医师们散去以后,室内只留下了开始的那个女人。

女人摘下面纱,这意味着一天工作的结束,爱叶这才看看窗外,已经入夜。

「虽说是处理好了,但是始终是受伤了,而且还是刺穿了腹部。再怎么说医师也只是修补伤口而不是治愈伤口,最起码也需要好几天的静养。来,给你这个——」

她交给爱叶一张铜卡。

「里面嵌进了原石和结构,交给一个会使用魔力的人,激活以后贴在伤疤这里,能帮助他血液循环。」

「但是我——只是他的...」

「虽然说我挺惊讶的,一个娼妓居然能为了她的顾客做到这种地步,但是那又有什么所谓呢?你是想和他的——不是吗?那么这样东西自然是交给你最妥当。另外说一句,咱这里是不负责收留病人的,还请把你的未婚夫抬回家里。」

女人说完以后,洒脱地取下外衣扔在挂钩上,出门而去。

青年有些紧张,他不久前刚知道眼前的女孩是位娼妓,他不知道该怎样面对。

「爱叶姑娘,天色也不早了——呃...呃、你看该怎么办」

爱叶一下子犯了难,这样子肯定不能明晃晃地藏进娼馆里,老妈妈看见准会生气。

「把何叶青送到我住的地方那里去吧。」门外,一个声音说道。

令氏从门后走进了医疗室。

「原来你这人一直在偷听啊——恶趣味不可取。」青年说道。

「我只是对何叶青这个对手很感兴趣,而且,也不知道你这样的混混会把爱叶姑娘带到哪里去——」

令氏一眼就看穿了此人的本质。

「你这人居然这样说话,爱叶姑娘,我们不要理他」

「那你还有别的地方安顿何叶青的吗——你估计连住的地方也没有吧,我看你这星期的初赛也输给了对手不是吗?吃饭也是靠蹭的何叶青。

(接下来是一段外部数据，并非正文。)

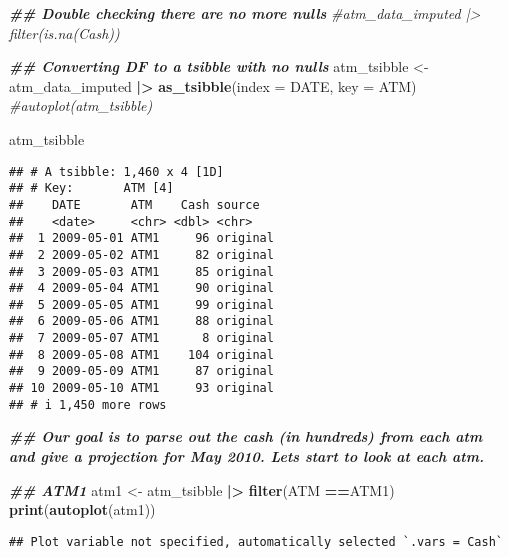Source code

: \documentclass[
]{article}
\newenvironment{Shaded}{\begin{snugshade}}{\end{snugshade}}
\newcommand{\AttributeTok}[1]{\textcolor[rgb]{0.13,0.29,0.53}{#1}}
\newcommand{\CommentTok}[1]{\textcolor[rgb]{0.56,0.35,0.01}{\textit{#1}}}
\newcommand{\DocumentationTok}[1]{\textcolor[rgb]{0.56,0.35,0.01}{\textbf{\textit{#1}}}}
\newcommand{\FunctionTok}[1]{\textcolor[rgb]{0.13,0.29,0.53}{\textbf{#1}}}
\newcommand{\NormalTok}[1]{#1}
\newcommand{\OtherTok}[1]{\textcolor[rgb]{0.56,0.35,0.01}{#1}}
\newcommand{\SpecialCharTok}[1]{\textcolor[rgb]{0.81,0.36,0.00}{\textbf{#1}}}
\newcommand{\StringTok}[1]{\textcolor[rgb]{0.31,0.60,0.02}{#1}}
\begin{document}
\begin{Shaded}
\begin{Highlighting}[]
\DocumentationTok{\#\# Double checking there are no more nulls}
\CommentTok{\#atm\_data\_imputed |\textgreater{} filter(is.na(Cash))}

\DocumentationTok{\#\# Converting DF to a tsibble with no nulls}
\NormalTok{atm\_tsibble }\OtherTok{\textless{}{-}}\NormalTok{ atm\_data\_imputed }\SpecialCharTok{|\textgreater{}} \FunctionTok{as\_tsibble}\NormalTok{(}\AttributeTok{index =}\NormalTok{ DATE, }\AttributeTok{key =}\NormalTok{ ATM)}
\CommentTok{\#autoplot(atm\_tsibble)}
\end{Highlighting}
\end{Shaded}

\begin{Shaded}
\begin{Highlighting}[]
\NormalTok{atm\_tsibble}
\end{Highlighting}
\end{Shaded}

\begin{verbatim}
## # A tsibble: 1,460 x 4 [1D]
## # Key:       ATM [4]
##    DATE       ATM    Cash source  
##    <date>     <chr> <dbl> <chr>   
##  1 2009-05-01 ATM1     96 original
##  2 2009-05-02 ATM1     82 original
##  3 2009-05-03 ATM1     85 original
##  4 2009-05-04 ATM1     90 original
##  5 2009-05-05 ATM1     99 original
##  6 2009-05-06 ATM1     88 original
##  7 2009-05-07 ATM1      8 original
##  8 2009-05-08 ATM1    104 original
##  9 2009-05-09 ATM1     87 original
## 10 2009-05-10 ATM1     93 original
## # i 1,450 more rows
\end{verbatim}

\begin{Shaded}
\begin{Highlighting}[]
\DocumentationTok{\#\# Our goal is to parse out the cash (in hundreds) from each atm and give a projection for May 2010. Lets start to look at each atm. }

\DocumentationTok{\#\# ATM1 }
\NormalTok{atm1 }\OtherTok{\textless{}{-}}\NormalTok{ atm\_tsibble }\SpecialCharTok{|\textgreater{}} \FunctionTok{filter}\NormalTok{(ATM }\SpecialCharTok{==}\StringTok{\textquotesingle{}ATM1\textquotesingle{}}\NormalTok{)}
\FunctionTok{print}\NormalTok{(}\FunctionTok{autoplot}\NormalTok{(atm1))}
\end{Highlighting}
\end{Shaded}

\begin{verbatim}
## Plot variable not specified, automatically selected `.vars = Cash`
\end{verbatim}
\end{document}
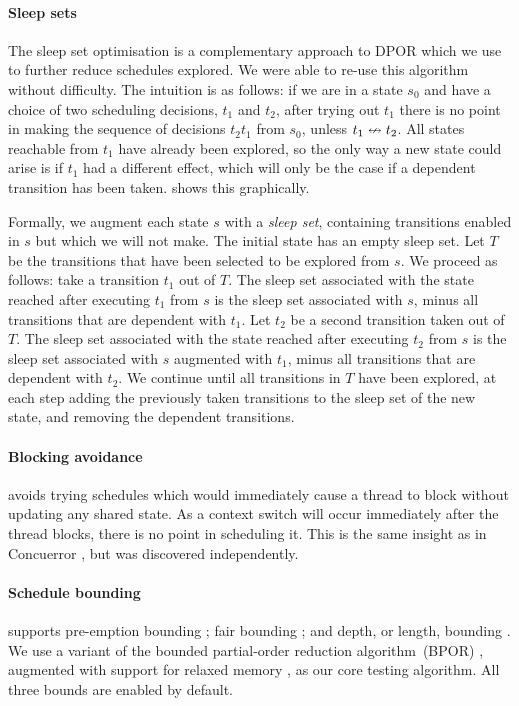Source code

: \paragraph{Sleep sets}
The sleep set optimisation \parencite{godefroid1996} is a
complementary approach to DPOR which we use to further reduce
schedules explored.  We were able to re-use this algorithm without
difficulty.  The intuition is as follows: if we are in a state $s_{0}$
and have a choice of two scheduling decisions, $t_{1}$ and $t_{2}$,
after trying out $t_{1}$ there is no point in making the sequence of
decisions $t_{2}t_{1}$ from $s_{0}$, unless $t_{1} \nleftrightarrow t_{2}$.
All states reachable from $t_{1}$ have already been explored, so the
only way a new state could arise is if $t_{1}$ had a different effect,
which will only be the case if a dependent transition has been taken.
 shows this graphically.

Formally, we augment each state $s$ with a \emph{sleep set},
containing transitions enabled in $s$ but which we will not make.  The
initial state has an empty sleep set.  Let $T$ be the transitions that
have been selected to be explored from $s$.  We proceed as follows:
take a transition $t_{1}$ out of $T$.  The sleep set associated with
the state reached after executing $t_{1}$ from $s$ is the sleep set
associated with $s$, minus all transitions that are dependent with
$t_{1}$.  Let $t_{2}$ be a second transition taken out of $T$.  The
sleep set associated with the state reached after executing $t_{2}$
from $s$ is the sleep set associated with $s$ augmented with $t_{1}$,
minus all transitions that are dependent with $t_{2}$.  We continue
until all transitions in $T$ have been explored, at each step adding
the previously taken transitions to the sleep set of the new state,
and removing the dependent transitions.

\paragraph{Blocking avoidance}
\dejafu{} avoids trying schedules which would immediately cause a
thread to block without updating any shared state.  As a context
switch will occur immediately after the thread blocks, there is no
point in scheduling it.  This is the same insight as in Concuerror
\parencite{christakis2013}, but was discovered independently.

\paragraph{Schedule bounding}
\dejafu{} supports pre-emption bounding \parencite{musuvathi2007};
fair bounding \parencite{musuvathi2008}; and depth, or length,
bounding \parencite{russell2002}.  We use a variant of the bounded
partial-order reduction algorithm~(BPOR) \parencite{coons2013},
augmented with support for relaxed memory \parencite{zhang2015}, as
our core testing algorithm.  All three bounds are enabled by default.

总不能让爱叶姑娘把人带回娼馆去吧」

青年一下子尬住,一旦涉及到娼馆的话题他便无力还嘴。

「看样子是已经决定了。」

......

双枪使靠着墙冥神良久,忽然想到了些什么。

「你是不是应该去娼馆报告一下——」他对男人说道。

男人一旦谈及娼馆便慌张起来。

「什么意思...为什么我去——」

「娼妓彻夜不归是会出问题的吧——而且你看爱叶姑娘现在睡着了,自然是不能叫醒她,再说,她现在也不肯离开这里吧——我这个人,付了房费,付了饭钱,收留你们三个,你说现在你不去办这件事,难道让我去办嘛?收留何叶青和爱叶姑娘自然没问题,但是我不能养你这么一个吃白食的——」

令氏句句在理,字字诛心。

但是男人只是很结巴,而且再可以推托。

「你这小子,不会是毛还没长齐的吧,听见个娼馆的名号就吓的尿裤子了。」

「那、那、那肯定——不是。」

「那就拜托你了——」令氏交给他两锭银子。

「说不定爱叶的老妈妈会找你要嫖资,你就把这些银子交给她。」

「...这不是你今天的奖金吗。」

「哼——这有什么,这根本不重要。你别私吞了,要是私吞这笔钱,你看我不——」

男人见再也没办法推辞,便蹑手蹑脚地出发了。